*Description of the task*.
Count, in the entries, the lines with "quantidades". Answer with the number only.

*Data extracts*.
━━━━━━━━━━━━━━━━━━━━━━━━━━━━━━

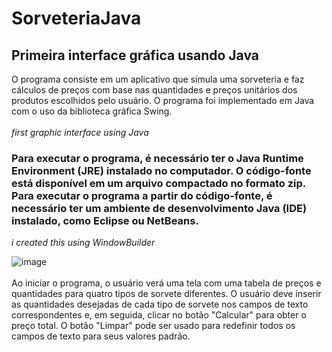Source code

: # SorveteriaJava
## Primeira interface gráfica usando Java <br>
O programa consiste em um aplicativo que simula uma sorveteria e faz cálculos de preços com base nas quantidades e preços unitários dos produtos escolhidos pelo usuário. O programa foi implementado em Java com o uso da biblioteca gráfica Swing. <br><br>
*first graphic interface using Java*<br>

### Para executar o programa, é necessário ter o Java Runtime Environment (JRE) instalado no computador. O código-fonte está disponível em um arquivo compactado no formato zip. Para executar o programa a partir do código-fonte, é necessário ter um ambiente de desenvolvimento Java (IDE) instalado, como Eclipse ou NetBeans.<br>
*i created this using WindowBuilder* <br>

![image](https://user-images.githubusercontent.com/121894013/225777897-83ac5a56-49f4-4c69-9028-393076383bd7.png) <br><br>
Ao iniciar o programa, o usuário verá uma tela com uma tabela de preços e quantidades para quatro tipos de sorvete diferentes. O usuário deve inserir as quantidades desejadas de cada tipo de sorvete nos campos de texto correspondentes e, em seguida, clicar no botão "Calcular" para obter o preço total. O botão "Limpar" pode ser usado para redefinir todos os campos de texto para seus valores padrão.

━━━━━━━━━━━━━━━━━━━━━━━━━━━━━━

*The completed task*.
2